In secondo luogo, lo sport d’élite, che da sempre rappresenta un punto di riferimento per la pratica di base, per una volta potrebbe invertire questo rapporto e provare a mutuare dall’associazionismo, dal volontariato, dagli amatori, quei valori di aggregazione, di divertimento e di spensieratezza che fanno da collante a prescindere dai soldi.
In concreto, all’interno della Commissione diocesana per la pastorale dello sport professionistico – costituitasi due anni fa e della quale faccio parte -, sono state formulate alcune proposte che reputo importanti. Innanzitutto c’è l’interesse a conservare sempre viva l’attività sportiva all’interno dell’oratorio: non solo per quanto riguarda la sua dimensione agonistica o competitiva, quanto per l’importanza che riveste nell’incontrarsi, nello stare assieme, nel conoscersi.

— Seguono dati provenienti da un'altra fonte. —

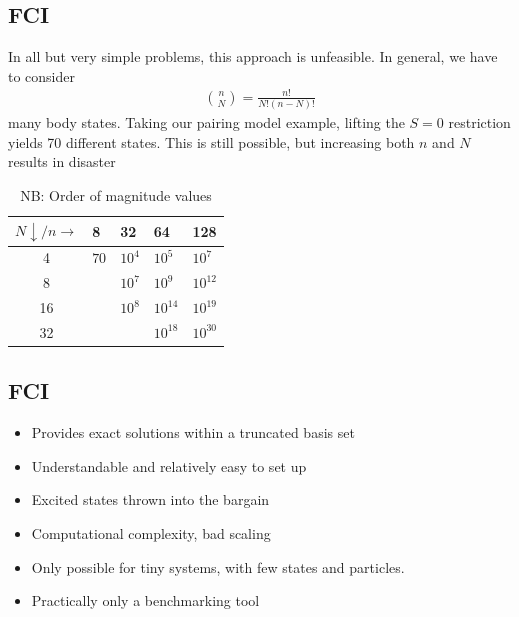 \documentclass[
11pt,notheorems,hyperref={pdfauthor=whatever}
]{beamer}
\begin{document}
\subsection{FCI}
\begin{frame}
    In all but very simple problems, this approach is unfeasible. In general, we have to consider 
    \begin{align*}
        \binom{n}{N} = \frac{n!}{N!(n-N)!}
    \end{align*}
    many body states. Taking our pairing model example, lifting the $S = 0$ restriction yields 70 different states. This is still possible, but increasing both $n$ and $N$ results in disaster
    
    \begin{table}
        \begin{tabular}{c|l|l|l|l}
        $N \downarrow /n \rightarrow$ & 8    & 32       & 64        & 128       \\
        \hline
        4     & $70$ & $10^{4}$ & $10^{5}$  & $10^{7}$  \\
        8     &      & $10^{7}$ & $10^{9}$  & $10^{12}$ \\
        16    &      & $10^{8}$ & $10^{14}$ & $10^{19}$ \\
        32    &      &          & $10^{18}$ & $10^{30}$
        \end{tabular}
        \caption{NB: Order of magnitude values}
    \end{table}
\end{frame}

\subsection{FCI}
\begin{frame}
    \textcolor{Green}{}
    \begin{itemize}
        \item Provides exact solutions within a truncated basis set
        \item Understandable and relatively easy to set up 
        \item Excited states thrown into the bargain
    \end{itemize}
    \vspace{20px}
    \textcolor{Red}{}
    \begin{itemize}
        \item Computational complexity, bad scaling
        \item Only possible for tiny systems, with few states and particles.
        \item Practically only a benchmarking tool
    \end{itemize}
\end{frame}
\end{document}
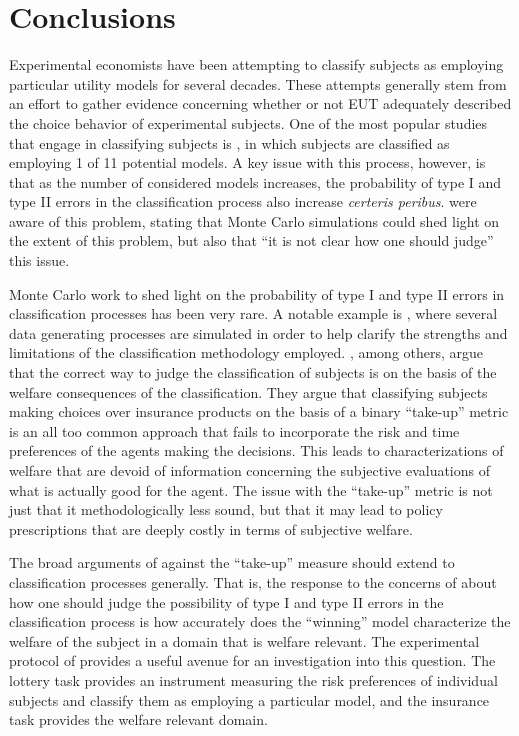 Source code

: \documentclass[../main.tex]{subfiles}
\begin{document}
\section{Conclusions}

Experimental economists have been attempting to classify subjects as employing particular utility models for several decades.
These attempts generally stem from an effort to gather evidence concerning whether or not EUT adequately described the choice behavior of experimental subjects.
One of the most popular studies that engage in classifying subjects is \textcite{Hey1994}, in which subjects are classified as employing 1 of 11 potential models.
A key issue with this process, however, is that as the number of considered models increases, the probability of type I and type II errors in the classification process also increase \textit{certeris peribus}.
\textcite[1314-1315]{Hey1994} were aware of this problem, stating that Monte Carlo simulations could shed light on the extent of this problem, but also that \enquote{it is not clear how one should judge} this issue.

Monte Carlo work to shed light on the probability of type I and type II errors in classification processes has been very rare.
A notable example is \textcite{Wilcox2015}, where several data generating processes are simulated in order to help clarify the strengths and limitations of the classification methodology employed.
\textcite{Harrison2016}, among others, argue that the correct way to judge the classification of subjects is on the basis of the welfare consequences of the classification.
They argue that classifying subjects making choices over insurance products on the basis of a binary \enquote{take-up} metric is an all too common approach that fails to incorporate the risk and time preferences of the agents making the decisions.
This leads to characterizations of welfare that are devoid of information concerning the subjective evaluations of what is actually good for the agent.
The issue with the \enquote{take-up} metric is not just that it methodologically less sound, but that it may lead to policy prescriptions that are deeply costly in terms of subjective welfare.

The broad arguments of \textcite{Harrison2016} against the \enquote{take-up} measure should extend to classification processes generally.
That is, the response to the concerns of \textcite{Hey1994} about how one should judge the possibility of type I and type II errors in the classification process is how accurately does the \enquote{winning} model characterize the welfare of the subject in a domain that is welfare relevant.
The experimental protocol of \textcite{Harrison2016} provides a useful avenue for an investigation into this question.
The lottery task provides an instrument measuring the risk preferences of individual subjects and classify them as employing a particular model, and the insurance task provides the welfare relevant domain.
\end{document}
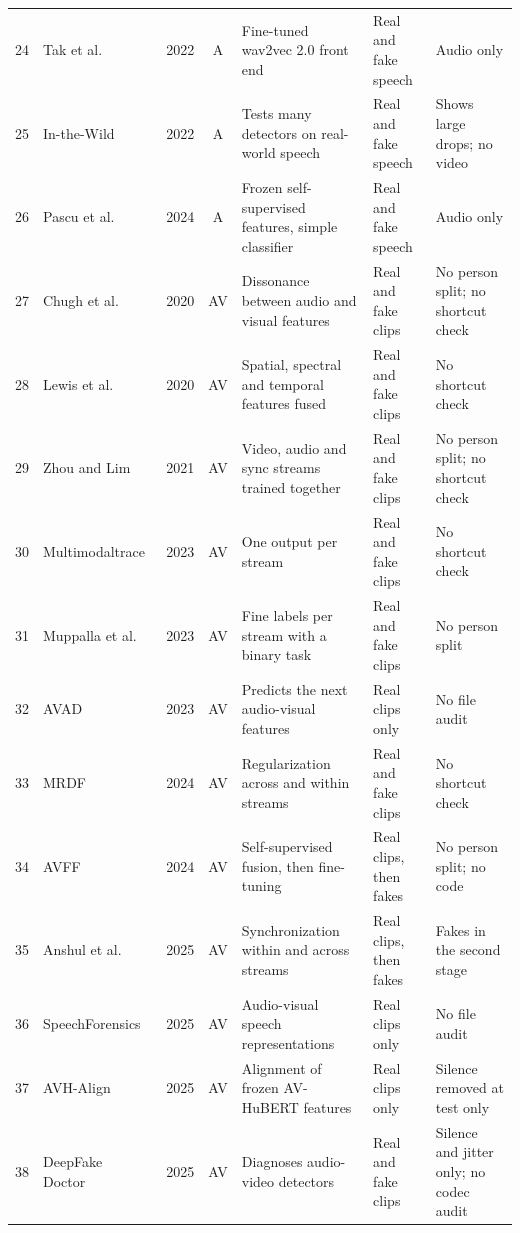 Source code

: {\begin{longtable}{@{}r >{\raggedright\arraybackslash}p{2.5cm} c c >{\raggedright\arraybackslash}p{3.9cm} >{\raggedright\arraybackslash}p{2.5cm} >{\raggedright\arraybackslash}p{3.5cm}@{}}
        24 & Tak et al.~\cite{tak2022} & 2022 & A & Fine-tuned wav2vec 2.0 front end & Real and fake speech & Audio only \\
        25 & In-the-Wild~\cite{mueller2022} & 2022 & A & Tests many detectors on real-world speech & Real and fake speech & Shows large drops; no video \\
        26 & Pascu et al.~\cite{pascu2024} & 2024 & A & Frozen self-supervised features, simple classifier & Real and fake speech & Audio only \\
        27 & Chugh et al.~\cite{notmade} & 2020 & AV & Dissonance between audio and visual features & Real and fake clips & No person split; no shortcut check \\
        28 & Lewis et al.~\cite{lewis2020} & 2020 & AV & Spatial, spectral and temporal features fused & Real and fake clips & No shortcut check \\
        29 & Zhou and Lim~\cite{zhou2021} & 2021 & AV & Video, audio and sync streams trained together & Real and fake clips & No person split; no shortcut check \\
        30 & Multimodaltrace~\cite{multimodaltrace} & 2023 & AV & One output per stream & Real and fake clips & No shortcut check \\
        31 & Muppalla et al.~\cite{muppalla2023} & 2023 & AV & Fine labels per stream with a binary task & Real and fake clips & No person split \\
        32 & AVAD~\cite{avad} & 2023 & AV & Predicts the next audio-visual features & Real clips only & No file audit \\
        33 & MRDF~\cite{mrdf} & 2024 & AV & Regularization across and within streams & Real and fake clips & No shortcut check \\
        34 & AVFF~\cite{avff} & 2024 & AV & Self-supervised fusion, then fine-tuning & Real clips, then fakes & No person split; no code \\
        35 & Anshul et al.~\cite{anshul2025} & 2025 & AV & Synchronization within and across streams & Real clips, then fakes & Fakes in the second stage \\
        36 & SpeechForensics~\cite{speechforensics} & 2025 & AV & Audio-visual speech representations & Real clips only & No file audit \\
        37 & AVH-Align~\cite{smeu2025} & 2025 & AV & Alignment of frozen AV-HuBERT features & Real clips only & Silence removed at test only \\
        38 & DeepFake Doctor~\cite{deepfakedoctor} & 2025 & AV & Diagnoses audio-video detectors & Real and fake clips & Silence and jitter only; no codec audit \\

\end{longtable}}
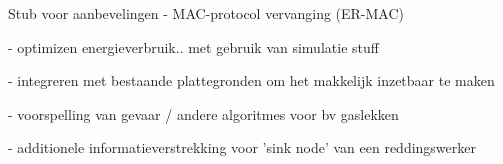 
Stub voor aanbevelingen
- MAC-protocol vervanging (ER-MAC)

- optimizen energieverbruik.. met gebruik van simulatie stuff

- integreren met bestaande plattegronden om het makkelijk inzetbaar te maken

- voorspelling van gevaar / andere algoritmes voor bv gaslekken

- additionele informatieverstrekking voor 'sink node' van een reddingswerker

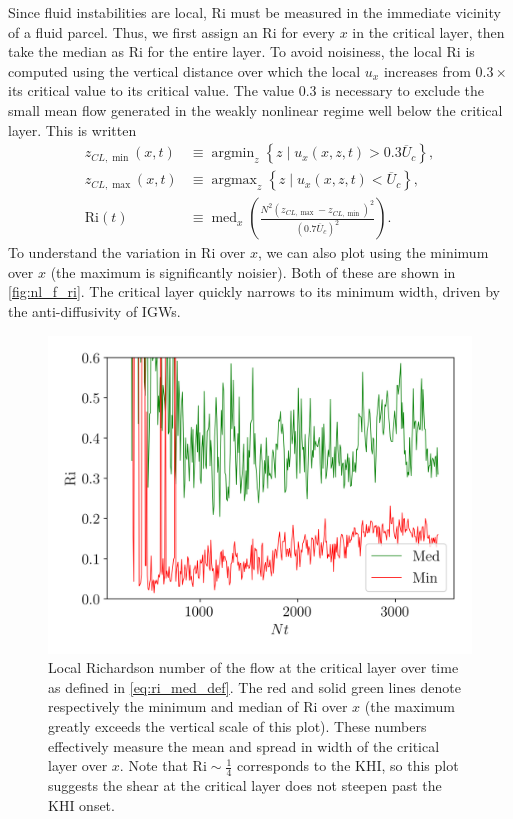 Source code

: \documentclass[
        fleqn,
        usenatbib,
        referee,
    ]{mnras}
\newcommand*{\p}[1]{\left(#1\right)}
\newcommand*{\z}[1]{\left\{#1\right\}}
\DeclareMathOperator*{\argmin}{argmin}
\DeclareMathOperator*{\argmax}{argmax}
\DeclareMathOperator*{\med}{med}
\begin{document}
Since fluid instabilities are local, $\mathrm{Ri}$ must be measured in the
immediate vicinity of a fluid parcel. Thus, we first assign an $\mathrm{Ri}$ for
every $x$ in the critical layer, then take the median as $\mathrm{Ri}$ for the
entire layer. To avoid noisiness, the local $\mathrm{Ri}$ is computed using the
vertical distance over which the local $u_x$ increases from $0.3 \times$ its
critical value to its critical value. The value $0.3$ is necessary to exclude
the small mean flow generated in the weakly nonlinear regime well below the
critical layer. This is written
\begin{align}
    z_{CL, \min}(x, t) &\equiv \argmin_z
        \z{z\mid u_x(x, z, t) > 0.3\overline{U}_c},\\
    z_{CL, \max}(x, t) &\equiv \argmax_z
        \z{z\mid u_x(x, z, t) < \overline{U}_c},\\
    \mathrm{Ri}(t) &\equiv
        \med_x\p{\frac{N^2 \p{z_{CL, \max} - z_{CL, \min}}^2}{(0.7
            \overline{U}_c)^2}}.\label{eq:ri_med_def}
\end{align}
To understand the variation in $\mathrm{Ri}$ over $x$, we can also plot using
the minimum over $x$ (the maximum is significantly noisier). Both of these are
shown in \autoref{fig:nl_f_ri}. The critical layer quickly narrows to its
minimum width, driven by the anti-diffusivity of IGWs.
\begin{figure}
    \centering
    \includegraphics[width=0.6\columnwidth]{plots/nl_f_ri.png}
    \caption{Local Richardson number of the flow at the critical layer over time
    as defined in \autoref{eq:ri_med_def}. The red and solid green lines denote
    respectively the minimum and median of $\mathrm{Ri}$ over $x$ (the maximum
    greatly exceeds the vertical scale of this plot). These numbers effectively
    measure the mean and spread in width of the critical layer over $x$. Note
    that $\mathrm{Ri} \sim \frac{1}{4}$ corresponds to the KHI, so this plot
    suggests the shear at the critical layer does not steepen past the KHI
    onset.}\label{fig:nl_f_ri}
\end{figure}
\end{document}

C’è poi l’impegno a mantenere lo sport in una cornice di correttezza: anche negli oratori, purtroppo, si assiste talvolta a comportamenti sbagliati provocati dall’esasperazione del risultato; la vittoria è importante, bisogna giocare per vincere, ma sempre nel rispetto delle regole.
Infine c’è un messaggio da trasmettere ai dirigenti e ai responsabili federali: i princìpi morali e gli aspetti educativi devono essere assolutamente prioritari e non essere confusi con le valutazioni del cartellino di questo o di quel ragazzino. Solo così lo sport potrà continuare a proporsi come modello di comportamento nell’ottica di un’educazione e di una formazione della persona nella sua globalità, evitando di perseguire falsi obiettivi o facili illusioni a cui potrebbero andare incontro ragazzi che guardassero allo sport solo come a un tornaconto economico.